• **What you are asked to do**: For the string "succeq", find every matching line in the records and copy it.
>>>>
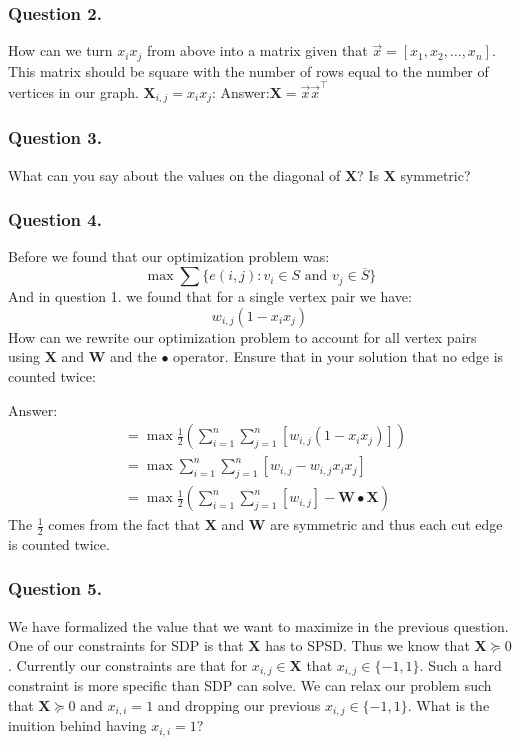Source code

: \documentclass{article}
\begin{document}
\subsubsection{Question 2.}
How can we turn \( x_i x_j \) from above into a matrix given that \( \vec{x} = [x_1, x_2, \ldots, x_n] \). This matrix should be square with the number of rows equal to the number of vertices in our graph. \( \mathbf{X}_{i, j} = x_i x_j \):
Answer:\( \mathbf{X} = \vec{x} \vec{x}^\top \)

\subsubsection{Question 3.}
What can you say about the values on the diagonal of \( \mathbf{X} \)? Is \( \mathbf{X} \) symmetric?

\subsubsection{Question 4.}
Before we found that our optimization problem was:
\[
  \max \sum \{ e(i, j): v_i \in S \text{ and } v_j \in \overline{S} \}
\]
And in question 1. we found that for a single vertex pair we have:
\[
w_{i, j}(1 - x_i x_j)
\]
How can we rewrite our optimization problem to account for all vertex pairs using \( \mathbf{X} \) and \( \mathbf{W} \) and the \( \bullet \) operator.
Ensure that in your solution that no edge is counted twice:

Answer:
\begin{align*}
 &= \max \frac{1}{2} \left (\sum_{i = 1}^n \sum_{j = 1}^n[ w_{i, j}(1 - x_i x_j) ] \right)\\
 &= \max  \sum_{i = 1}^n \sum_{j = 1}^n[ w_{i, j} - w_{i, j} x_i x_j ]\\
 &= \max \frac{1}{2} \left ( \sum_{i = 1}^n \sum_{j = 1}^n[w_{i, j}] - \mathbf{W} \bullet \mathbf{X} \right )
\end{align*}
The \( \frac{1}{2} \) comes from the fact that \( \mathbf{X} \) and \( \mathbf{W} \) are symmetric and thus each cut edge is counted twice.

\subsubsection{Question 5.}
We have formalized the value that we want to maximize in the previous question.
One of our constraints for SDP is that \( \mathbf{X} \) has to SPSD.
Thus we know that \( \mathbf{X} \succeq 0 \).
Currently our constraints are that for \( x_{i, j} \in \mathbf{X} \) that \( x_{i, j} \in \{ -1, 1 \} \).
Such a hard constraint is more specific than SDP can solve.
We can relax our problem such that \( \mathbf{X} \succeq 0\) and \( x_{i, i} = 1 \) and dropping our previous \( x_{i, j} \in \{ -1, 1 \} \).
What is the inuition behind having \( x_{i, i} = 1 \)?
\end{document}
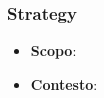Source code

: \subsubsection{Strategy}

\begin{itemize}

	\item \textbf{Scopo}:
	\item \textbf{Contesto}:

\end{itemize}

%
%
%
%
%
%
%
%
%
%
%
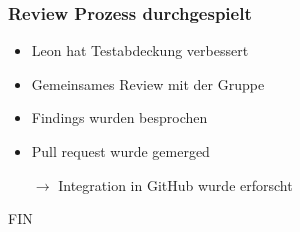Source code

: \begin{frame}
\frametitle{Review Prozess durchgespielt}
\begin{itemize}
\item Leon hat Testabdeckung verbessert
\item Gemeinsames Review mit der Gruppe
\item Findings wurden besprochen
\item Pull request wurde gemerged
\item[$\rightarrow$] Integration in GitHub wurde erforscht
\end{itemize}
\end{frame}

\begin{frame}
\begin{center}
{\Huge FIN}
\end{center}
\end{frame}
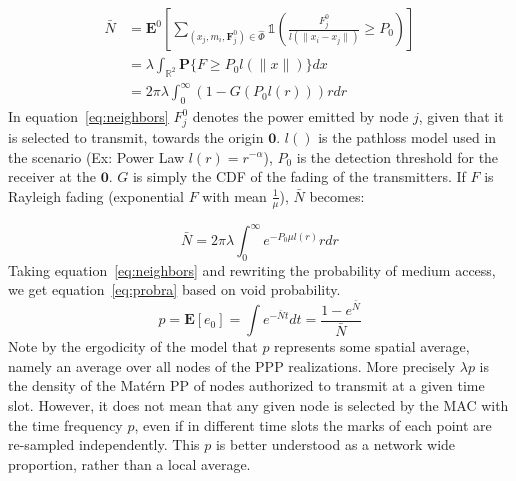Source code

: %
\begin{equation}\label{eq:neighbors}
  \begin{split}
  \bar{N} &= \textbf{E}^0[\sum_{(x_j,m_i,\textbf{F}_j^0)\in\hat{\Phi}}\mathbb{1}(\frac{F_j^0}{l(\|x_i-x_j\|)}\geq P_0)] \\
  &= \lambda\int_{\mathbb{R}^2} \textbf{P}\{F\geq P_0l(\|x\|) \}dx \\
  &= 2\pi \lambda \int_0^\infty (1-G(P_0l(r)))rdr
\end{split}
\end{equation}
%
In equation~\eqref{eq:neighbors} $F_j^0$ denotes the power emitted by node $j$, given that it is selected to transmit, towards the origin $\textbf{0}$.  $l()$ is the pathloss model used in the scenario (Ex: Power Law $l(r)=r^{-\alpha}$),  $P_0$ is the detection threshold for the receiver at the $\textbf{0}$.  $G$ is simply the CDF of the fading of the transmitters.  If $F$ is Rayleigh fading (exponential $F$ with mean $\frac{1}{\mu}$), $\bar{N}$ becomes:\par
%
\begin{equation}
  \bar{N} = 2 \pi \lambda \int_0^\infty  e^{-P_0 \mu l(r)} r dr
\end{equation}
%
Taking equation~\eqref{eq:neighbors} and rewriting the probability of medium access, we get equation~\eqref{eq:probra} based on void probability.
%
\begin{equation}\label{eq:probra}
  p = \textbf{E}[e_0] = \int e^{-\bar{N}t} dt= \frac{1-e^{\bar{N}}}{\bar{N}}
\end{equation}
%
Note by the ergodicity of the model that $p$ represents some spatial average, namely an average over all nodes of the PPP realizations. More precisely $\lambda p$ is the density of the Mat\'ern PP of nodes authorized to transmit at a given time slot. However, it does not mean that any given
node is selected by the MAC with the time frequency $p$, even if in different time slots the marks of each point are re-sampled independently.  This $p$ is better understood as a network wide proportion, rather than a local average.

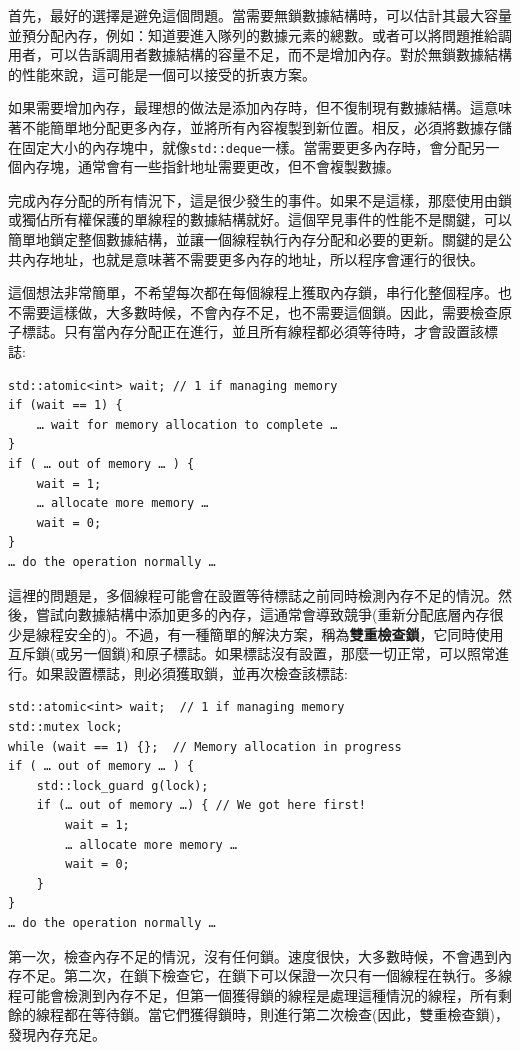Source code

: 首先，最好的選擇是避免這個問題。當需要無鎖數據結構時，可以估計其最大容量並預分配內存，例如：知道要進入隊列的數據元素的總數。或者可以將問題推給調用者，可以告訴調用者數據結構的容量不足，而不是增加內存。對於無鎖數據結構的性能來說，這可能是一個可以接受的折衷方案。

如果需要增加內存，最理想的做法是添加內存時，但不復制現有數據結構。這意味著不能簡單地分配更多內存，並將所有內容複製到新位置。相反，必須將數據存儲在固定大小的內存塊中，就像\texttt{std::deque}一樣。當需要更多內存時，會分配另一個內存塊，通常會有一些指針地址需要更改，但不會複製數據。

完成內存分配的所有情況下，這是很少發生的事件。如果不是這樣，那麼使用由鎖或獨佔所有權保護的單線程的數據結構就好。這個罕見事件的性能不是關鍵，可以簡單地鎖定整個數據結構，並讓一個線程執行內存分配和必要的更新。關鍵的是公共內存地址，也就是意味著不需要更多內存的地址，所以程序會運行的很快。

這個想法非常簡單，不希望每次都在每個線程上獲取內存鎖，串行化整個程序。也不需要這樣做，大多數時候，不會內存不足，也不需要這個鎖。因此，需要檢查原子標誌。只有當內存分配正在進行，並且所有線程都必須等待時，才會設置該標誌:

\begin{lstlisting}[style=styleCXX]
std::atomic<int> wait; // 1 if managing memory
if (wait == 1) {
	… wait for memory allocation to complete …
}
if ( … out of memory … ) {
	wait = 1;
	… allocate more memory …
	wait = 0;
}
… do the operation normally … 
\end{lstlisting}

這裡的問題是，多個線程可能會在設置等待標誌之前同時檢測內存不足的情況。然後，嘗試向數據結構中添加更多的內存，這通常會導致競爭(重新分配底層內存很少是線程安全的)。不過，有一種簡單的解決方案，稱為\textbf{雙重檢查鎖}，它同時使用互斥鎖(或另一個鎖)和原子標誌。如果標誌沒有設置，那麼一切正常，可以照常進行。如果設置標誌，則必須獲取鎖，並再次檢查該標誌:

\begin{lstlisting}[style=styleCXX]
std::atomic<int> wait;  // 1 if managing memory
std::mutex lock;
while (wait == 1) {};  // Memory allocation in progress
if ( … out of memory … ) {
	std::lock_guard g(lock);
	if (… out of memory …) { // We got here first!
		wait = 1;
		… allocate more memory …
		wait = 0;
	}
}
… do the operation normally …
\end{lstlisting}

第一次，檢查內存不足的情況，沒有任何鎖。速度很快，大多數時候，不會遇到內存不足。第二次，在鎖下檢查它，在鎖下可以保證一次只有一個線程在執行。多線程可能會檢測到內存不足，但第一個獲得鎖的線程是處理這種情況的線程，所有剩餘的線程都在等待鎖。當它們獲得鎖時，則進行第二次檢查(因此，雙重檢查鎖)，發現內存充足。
<<<<
>>>>
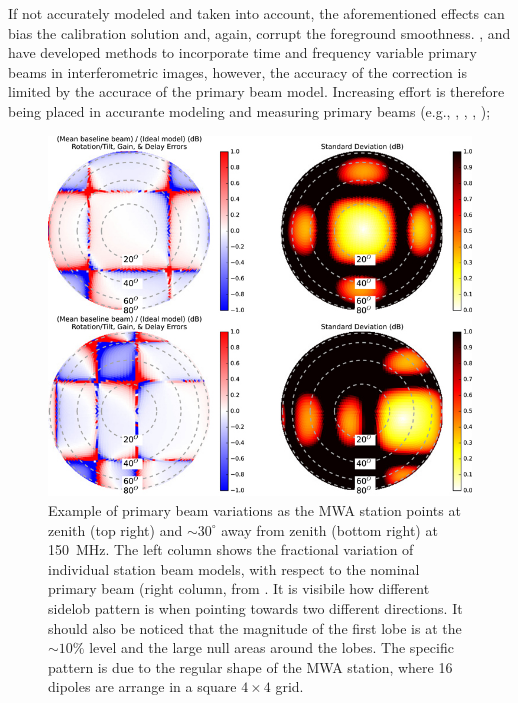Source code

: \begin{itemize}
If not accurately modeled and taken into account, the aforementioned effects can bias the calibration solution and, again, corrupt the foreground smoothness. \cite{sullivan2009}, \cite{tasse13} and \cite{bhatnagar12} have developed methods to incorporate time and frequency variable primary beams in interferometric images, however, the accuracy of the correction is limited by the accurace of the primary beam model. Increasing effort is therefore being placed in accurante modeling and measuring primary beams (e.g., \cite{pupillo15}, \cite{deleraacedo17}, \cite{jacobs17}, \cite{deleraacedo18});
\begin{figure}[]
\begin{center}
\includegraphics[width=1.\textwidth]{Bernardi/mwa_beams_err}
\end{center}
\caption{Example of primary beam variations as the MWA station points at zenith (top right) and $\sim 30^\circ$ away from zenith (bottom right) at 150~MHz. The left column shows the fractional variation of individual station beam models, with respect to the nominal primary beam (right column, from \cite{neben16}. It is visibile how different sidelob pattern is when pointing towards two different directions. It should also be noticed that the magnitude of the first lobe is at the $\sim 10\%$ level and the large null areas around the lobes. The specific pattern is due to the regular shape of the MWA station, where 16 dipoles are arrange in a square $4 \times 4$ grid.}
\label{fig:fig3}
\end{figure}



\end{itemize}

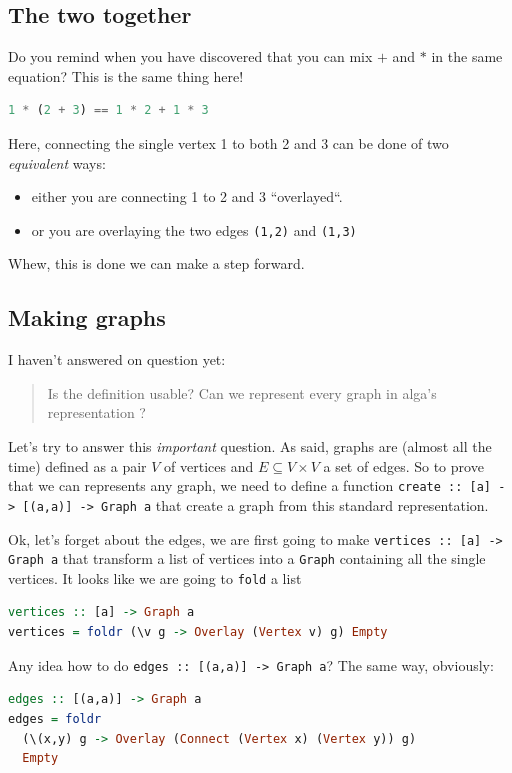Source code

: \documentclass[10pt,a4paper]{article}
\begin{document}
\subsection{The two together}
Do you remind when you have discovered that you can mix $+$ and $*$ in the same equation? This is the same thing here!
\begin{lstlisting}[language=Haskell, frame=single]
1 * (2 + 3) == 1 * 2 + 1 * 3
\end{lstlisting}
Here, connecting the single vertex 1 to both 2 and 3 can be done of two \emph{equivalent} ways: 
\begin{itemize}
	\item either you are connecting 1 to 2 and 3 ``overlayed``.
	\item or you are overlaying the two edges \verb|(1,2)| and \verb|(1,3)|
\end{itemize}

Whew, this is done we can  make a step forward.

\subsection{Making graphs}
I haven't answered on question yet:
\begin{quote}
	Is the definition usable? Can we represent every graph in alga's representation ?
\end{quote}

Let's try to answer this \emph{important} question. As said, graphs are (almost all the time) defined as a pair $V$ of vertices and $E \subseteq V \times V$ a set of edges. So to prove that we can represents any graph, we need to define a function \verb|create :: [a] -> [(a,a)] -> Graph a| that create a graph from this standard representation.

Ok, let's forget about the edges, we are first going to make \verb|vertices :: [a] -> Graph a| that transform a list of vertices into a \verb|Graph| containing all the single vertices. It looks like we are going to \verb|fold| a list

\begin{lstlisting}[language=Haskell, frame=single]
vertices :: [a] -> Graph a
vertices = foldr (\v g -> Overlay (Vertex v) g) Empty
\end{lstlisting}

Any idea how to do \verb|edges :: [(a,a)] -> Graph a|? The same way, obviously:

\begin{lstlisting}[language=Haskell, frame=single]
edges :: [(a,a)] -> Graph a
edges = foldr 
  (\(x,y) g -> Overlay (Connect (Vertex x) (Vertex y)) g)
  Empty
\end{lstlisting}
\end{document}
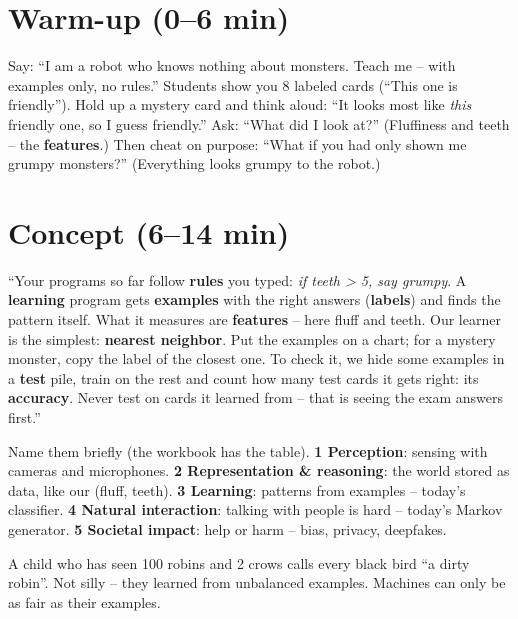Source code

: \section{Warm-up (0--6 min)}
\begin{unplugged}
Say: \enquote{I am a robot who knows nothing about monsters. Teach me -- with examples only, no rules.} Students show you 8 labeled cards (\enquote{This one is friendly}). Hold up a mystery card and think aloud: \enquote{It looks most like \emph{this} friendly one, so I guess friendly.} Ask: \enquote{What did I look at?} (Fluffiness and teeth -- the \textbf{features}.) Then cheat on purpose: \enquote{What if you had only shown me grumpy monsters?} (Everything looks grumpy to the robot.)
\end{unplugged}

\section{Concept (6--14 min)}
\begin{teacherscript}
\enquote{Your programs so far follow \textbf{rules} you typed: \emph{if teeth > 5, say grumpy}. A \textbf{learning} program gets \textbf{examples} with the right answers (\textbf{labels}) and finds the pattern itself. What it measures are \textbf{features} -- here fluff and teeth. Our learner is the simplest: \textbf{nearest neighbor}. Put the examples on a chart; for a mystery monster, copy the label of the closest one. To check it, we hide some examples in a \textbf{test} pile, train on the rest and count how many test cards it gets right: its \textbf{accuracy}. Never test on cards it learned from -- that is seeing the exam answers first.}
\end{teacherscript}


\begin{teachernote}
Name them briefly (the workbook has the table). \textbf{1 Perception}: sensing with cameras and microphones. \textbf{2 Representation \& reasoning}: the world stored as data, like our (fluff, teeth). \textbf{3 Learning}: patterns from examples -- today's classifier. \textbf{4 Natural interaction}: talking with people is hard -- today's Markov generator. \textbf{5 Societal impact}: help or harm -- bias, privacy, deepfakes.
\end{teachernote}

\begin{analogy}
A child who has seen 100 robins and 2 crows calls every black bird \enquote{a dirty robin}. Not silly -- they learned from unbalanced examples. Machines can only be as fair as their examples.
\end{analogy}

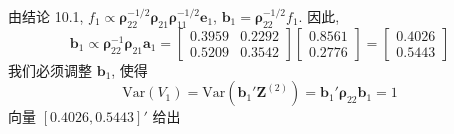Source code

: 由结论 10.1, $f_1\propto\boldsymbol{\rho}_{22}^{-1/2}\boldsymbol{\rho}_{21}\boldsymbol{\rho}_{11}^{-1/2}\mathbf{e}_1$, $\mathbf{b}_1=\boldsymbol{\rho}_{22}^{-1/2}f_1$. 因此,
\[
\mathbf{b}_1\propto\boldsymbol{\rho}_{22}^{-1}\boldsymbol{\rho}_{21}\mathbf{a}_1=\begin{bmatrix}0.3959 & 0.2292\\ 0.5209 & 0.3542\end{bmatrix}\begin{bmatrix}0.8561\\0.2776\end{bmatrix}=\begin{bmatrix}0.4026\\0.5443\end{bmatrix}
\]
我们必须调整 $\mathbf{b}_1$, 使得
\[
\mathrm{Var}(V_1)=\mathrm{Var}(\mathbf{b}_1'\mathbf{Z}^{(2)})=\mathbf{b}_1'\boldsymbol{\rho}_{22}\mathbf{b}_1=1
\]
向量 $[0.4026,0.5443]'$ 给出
<<<<
• **Exercise result**:
Thus we know that \( \mathbf{X} \succeq 0 \).
We can relax our problem such that \( \mathbf{X} \succeq 0\) and \( x_{i, i} = 1 \) and dropping our previous \( x_{i, j} \in \{ -1, 1 \} \).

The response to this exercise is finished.